*Work task*
Omit every picture, then give all the entries again exactly.

*Recorded information*
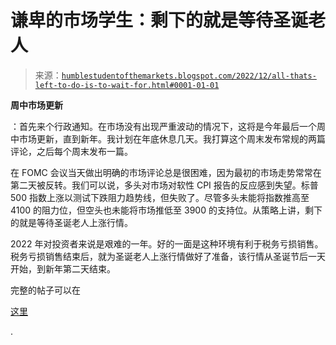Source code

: <!--yml

类别：未分类

日期：2024-05-18 01:35:25

-->

# 谦卑的市场学生：剩下的就是等待圣诞老人

> 来源：[`humblestudentofthemarkets.blogspot.com/2022/12/all-thats-left-to-do-is-to-wait-for.html#0001-01-01`](https://humblestudentofthemarkets.blogspot.com/2022/12/all-thats-left-to-do-is-to-wait-for.html#0001-01-01)

**周中市场更新**

：首先来个行政通知。在市场没有出现严重波动的情况下，这将是今年最后一个周中市场更新，直到新年。我计划在年底休息几天。我打算这个周末发布常规的两篇评论，之后每个周末发布一篇。

在 FOMC 会议当天做出明确的市场评论总是很困难，因为最初的市场走势常常在第二天被反转。我们可以说，多头对市场对软性 CPI 报告的反应感到失望。标普 500 指数上涨以测试下跌阻力趋势线，但失败了。尽管多头未能将指数推高至 4100 的阻力位，但空头也未能将市场推低至 3900 的支持位。从策略上讲，剩下的就是等待圣诞老人上涨行情。

2022 年对投资者来说是艰难的一年。好的一面是这种环境有利于税务亏损销售。税务亏损销售结束后，就为圣诞老人上涨行情做好了准备，该行情从圣诞节后一天开始，到新年第二天结束。

完整的帖子可以在

[这里](https://humblestudentofthemarkets.com/2022/12/14/all-thats-left-to-do-is-to-wait-for-santa-claus/)

.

*Expected output*
Source code

: <!--yml

类别：未分类

日期：2024-05-18 01:35:25

-->

# 谦卑的市场学生：剩下的就是等待圣诞老人

> 来源：[`humblestudentofthemarkets.blogspot.com/2022/12/all-thats-left-to-do-is-to-wait-for.html#0001-01-01`](https://humblestudentofthemarkets.blogspot.com/2022/12/all-thats-left-to-do-is-to-wait-for.html#0001-01-01)

**周中市场更新**

：首先来个行政通知。在市场没有出现严重波动的情况下，这将是今年最后一个周中市场更新，直到新年。我计划在年底休息几天。我打算这个周末发布常规的两篇评论，之后每个周末发布一篇。

在 FOMC 会议当天做出明确的市场评论总是很困难，因为最初的市场走势常常在第二天被反转。我们可以说，多头对市场对软性 CPI 报告的反应感到失望。标普 500 指数上涨以测试下跌阻力趋势线，但失败了。尽管多头未能将指数推高至 4100 的阻力位，但空头也未能将市场推低至 3900 的支持位。从策略上讲，剩下的就是等待圣诞老人上涨行情。

2022 年对投资者来说是艰难的一年。好的一面是这种环境有利于税务亏损销售。税务亏损销售结束后，就为圣诞老人上涨行情做好了准备，该行情从圣诞节后一天开始，到新年第二天结束。

完整的帖子可以在

[这里](https://humblestudentofthemarkets.com/2022/12/14/all-thats-left-to-do-is-to-wait-for-santa-claus/)

.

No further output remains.